Se Trump minaccia la Cina colpisce
Il ministero dei Trasporti cinese ha annunciato 10 misure di aumento delle tasse portuali alle navi americane allo scopo di tutelare gli interessi dell’industria navale cinese e come ritorsione alle analoghe misure decise dagli Usa, operative da oggi. Pechino denuncia Washington di «violare gravemente i principi del commercio internazionale e l’Accordo sui trasporti marittimi Cina-Usa, e di compromette gravemente il commercio marittimo bilaterale». Sull’altro fronte, quello delle Terre Rare, il presidente americano ha prima annunciato ritorsioni con il 100% di dazi a merci cinesi, salvo poi fare marcia indietro come ormai è in uso al negoziatore di Manhattan. Quando si parla di Terre Rare è importante notare la totale dipendenza delle industrie americane ed europee dai fornitori cinesi. La disponibilità di estrazione di queste materie prime è abbastanza diffusa in tutto il mondo, ma he la vera sfida non è trovarle, bensì raffinarle per ottenere le proprietà ottiche, magnetiche ed elettriche che le rendono adatte a un’ampia varietà di applicazioni.
La Cina conviene tutti
La scelta di importarle fatta nei decenni passati dalle industrie americane ed europee, è dipesa dal minor costo di lavorazione praticato dalle industrie cinesi. Così che negli anni l’unico Paese disponibile a questo tipo di lavorazioni è diventata la Cina. Oggi alcuni di questi materiali essenziali per l’industria dell’Intelligenza Artificiale e dei sistemi militari, come il ‘disprosio’, per esempio, sono raffinati al 99% in Cina. Da qui la capacità cinese di tenere il coltello dalla parte del manico. Altra misura ritorsiva aggiunta da Pechino in risposta agli Usa, riguarda gli acquisti di soia. La Cina, che acquistava il 52% del totale delle esportazioni americane, ha smesso totalmente di comprarla. Risultato: milioni di tonnellate invendute nel Midwest, proprio dove ci sono gli Stati agricoli determinanti per l’elezione di Trump, costringendo il governo a preparare un pacchetto di aiuti da 50 miliardi di dollari per gli agricoltori. Brasile e Argentina sono diventi oggi i maggiori fornitori di Pechino.

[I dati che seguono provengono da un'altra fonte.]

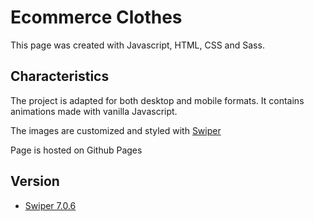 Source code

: 
# Ecommerce Clothes

This page was created with Javascript, HTML, CSS and Sass. 



## Characteristics
The project is adapted for both desktop and mobile formats. It contains animations made with vanilla Javascript.


The images are customized and styled with [Swiper](https://swiperjs.com/)

Page is hosted on Github Pages
## Version

 - [Swiper 7.0.6](https://www.npmjs.com/package/swiper/v/7.0.6)


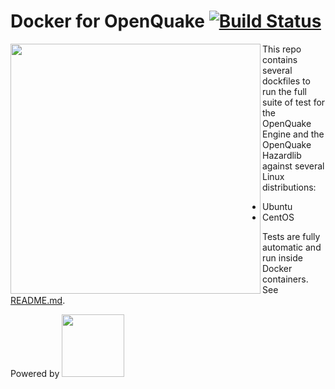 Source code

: # Docker for OpenQuake [![Build Status](https://travis-ci.org/gem/oq-containers.svg?branch=master)](https://travis-ci.org/gem/oq-docker)

<img align="left" src="https://www.globalquakemodel.org/media/storage/oq-logo.png" width="400px">

This repo contains several dockfiles to run the full suite of test for the OpenQuake Engine and the OpenQuake Hazardlib against several Linux distributions:

- Ubuntu
- CentOS

Tests are fully automatic and run inside Docker containers. See [README.md](oq-tests/README.md).

Powered by
<img src="https://upload.wikimedia.org/wikipedia/commons/7/79/Docker_%28container_engine%29_logo.png" width="100px">


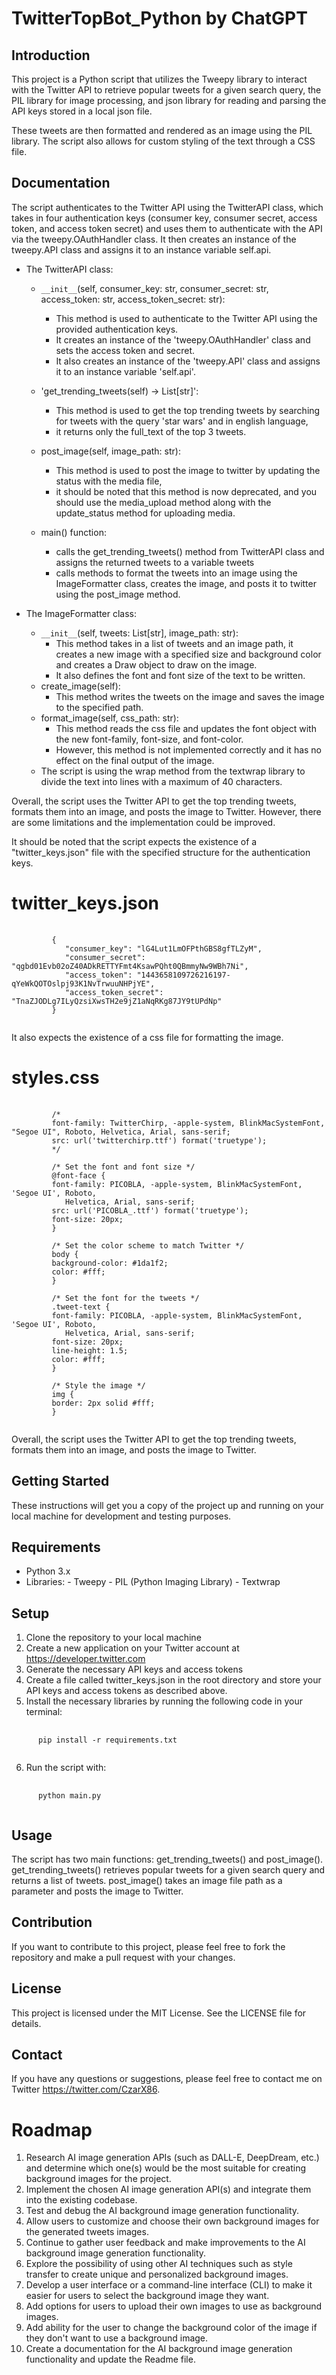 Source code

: # TwitterTopBot_Python by ChatGPT

## Introduction

This project is a Python script that utilizes the Tweepy library to interact with the Twitter API to retrieve popular tweets for a given search query, the PIL library for image processing, and json library for reading and parsing the API keys stored in a local json file.

These tweets are then formatted and rendered as an image using the PIL library. The script also allows for custom styling of the text through a CSS file.

## Documentation

The script authenticates to the Twitter API using the TwitterAPI class, which takes in four authentication keys (consumer key, consumer secret, access token, and access token secret) and uses them to authenticate with the API via the tweepy.OAuthHandler class. It then creates an instance of the tweepy.API class and assigns it to an instance variable self.api.

- The TwitterAPI class:

  - `__init__`(self, consumer_key: str, consumer_secret: str, access_token: str, access_token_secret: str):

    - This method is used to authenticate to the Twitter API using the provided authentication keys.
    - It creates an instance of the 'tweepy.OAuthHandler' class and sets the access token and secret.
    - It also creates an instance of the 'tweepy.API' class and assigns it to an instance variable 'self.api'.

  - 'get_trending_tweets(self) -> List[str]':
    - This method is used to get the top trending tweets by searching for tweets with the query 'star wars' and in english language,
    - it returns only the full_text of the top 3 tweets.
  - post_image(self, image_path: str):
    - This method is used to post the image to twitter by updating the status with the media file,
    - it should be noted that this method is now deprecated, and you should use the media_upload method along with the update_status method for uploading media.
  - main() function:
    - calls the get_trending_tweets() method from TwitterAPI class and assigns the returned tweets to a variable tweets
    - calls methods to format the tweets into an image using the ImageFormatter class, creates the image, and posts it to twitter using the post_image method.

- The ImageFormatter class:

  - `__init__`(self, tweets: List[str], image_path: str):
    - This method takes in a list of tweets and an image path, it creates a new image with a specified size and background color and creates a Draw object to draw on the image.
    - It also defines the font and font size of the text to be written.
  - create_image(self):
    - This method writes the tweets on the image and saves the image to the specified path.
  - format_image(self, css_path: str):
    - This method reads the css file and updates the font object with the new font-family, font-size, and font-color.
    - However, this method is not implemented correctly and it has no effect on the final output of the image.
  - The script is using the wrap method from the textwrap library to divide the text into lines with a maximum of 40 characters.

Overall, the script uses the Twitter API to get the top trending tweets, formats them into an image, and posts the image to Twitter. However, there are some limitations and the implementation could be improved.

It should be noted that the script expects the existence of a "twitter_keys.json" file with the specified structure for the authentication keys.

# twitter_keys.json

<pre>
    <code>
         {
            "consumer_key": "lG4Lut1LmOFPthGBS8gfTLZyM",
            "consumer_secret": "qgbd01Evb02oZ40ADkRETTYFmt4KsawPQht0QBmmyNw9WBh7Ni",
            "access_token": "1443658109726216197-qYeWkQOTOslpj93K1NvTrwuuNHPjYE",
            "access_token_secret": "TnaZJODLg7ILyQzsiXwsTH2e9jZ1aNqRKg87JY9tUPdNp"
         } 
      </code>
</pre>

It also expects the existence of a css file for formatting the image.

# styles.css

<pre>
    <code>
         /*
         font-family: TwitterChirp, -apple-system, BlinkMacSystemFont, "Segoe UI", Roboto, Helvetica, Arial, sans-serif;
         src: url('twitterchirp.ttf') format('truetype');
         */

         /* Set the font and font size */
         @font-face {
         font-family: PICOBLA, -apple-system, BlinkMacSystemFont, 'Segoe UI', Roboto,
            Helvetica, Arial, sans-serif;
         src: url('PICOBLA_.ttf') format('truetype');
         font-size: 20px;
         }

         /* Set the color scheme to match Twitter */
         body {
         background-color: #1da1f2;
         color: #fff;
         }

         /* Set the font for the tweets */
         .tweet-text {
         font-family: PICOBLA, -apple-system, BlinkMacSystemFont, 'Segoe UI', Roboto,
            Helvetica, Arial, sans-serif;
         font-size: 20px;
         line-height: 1.5;
         color: #fff;
         }

         /* Style the image */
         img {
         border: 2px solid #fff;
         }
      </code>
</pre>

Overall, the script uses the Twitter API to get the top trending tweets, formats them into an image, and posts the image to Twitter.

## Getting Started

These instructions will get you a copy of the project up and running on your local machine for development and testing purposes.

## Requirements

- Python 3.x
- Libraries: - Tweepy - PIL (Python Imaging Library) - Textwrap

## Setup

1. Clone the repository to your local machine
2. Create a new application on your Twitter account at https://developer.twitter.com
3. Generate the necessary API keys and access tokens
4. Create a file called twitter_keys.json in the root directory and store your API keys and access tokens as described above.
5. Install the necessary libraries by running the following code in your terminal:
<pre>
   <code>
      pip install -r requirements.txt
   </code>
</pre>

6. Run the script with:
<pre>
   <code>
      python main.py
   </code>
</pre>

## Usage

The script has two main functions: get_trending_tweets() and post_image().
get_trending_tweets() retrieves popular tweets for a given search query and returns a list of tweets.
post_image() takes an image file path as a parameter and posts the image to Twitter.

## Contribution

If you want to contribute to this project, please feel free to fork the repository and make a pull request with your changes.

## License

This project is licensed under the MIT License. See the LICENSE file for details.

## Contact

If you have any questions or suggestions, please feel free to contact me on Twitter https://twitter.com/CzarX86.

# Roadmap

1. Research AI image generation APIs (such as DALL-E, DeepDream, etc.) and determine which one(s) would be the most suitable for creating background images for the project.
2. Implement the chosen AI image generation API(s) and integrate them into the existing codebase.
3. Test and debug the AI background image generation functionality.
4. Allow users to customize and choose their own background images for the generated tweets images.
5. Continue to gather user feedback and make improvements to the AI background image generation functionality.
6. Explore the possibility of using other AI techniques such as style transfer to create unique and personalized background images.
7. Develop a user interface or a command-line interface (CLI) to make it easier for users to select the background image they want.
8. Add options for users to upload their own images to use as background images.
9. Add ability for the user to change the background color of the image if they don't want to use a background image.
10. Create a documentation for the AI background image generation functionality and update the Readme file.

Rapporti di forza e dipendenza
Se i rapporti di forza scandiscono i tempi e i modi del confronto Usa-Cina è altrettanto evidente che le due economie sono legate da una reciproca dipendenza. La Cina non è un partner sostituibile, così come non lo è l’enorme mercato statunitense. Da qui deriva una selva di dichiarazioni e controdichiarazioni che ci dicono che lo scontro è duro, ma che nessuno vuol far deflagrare un conflitto aperto. il segretario al Tesoro Usa, Scott Bessent, ha dichiarato che le ultime restrizioni annunciate dalla Cina sono un segnale dei problemi economici della Cina stessa e che se la Cina «vuole rallentare la crescita economica globale, saranno loro a subire il danno maggiore». Concetto sicuramente chiaro anche a Pechino che, come riporta il Financial Times, ha adottato un tono più conciliante. Si segnala anche che, dopo lo scambio di colpi commerciali, le due parti hanno tenuto dei colloqui nei giorni scorsi.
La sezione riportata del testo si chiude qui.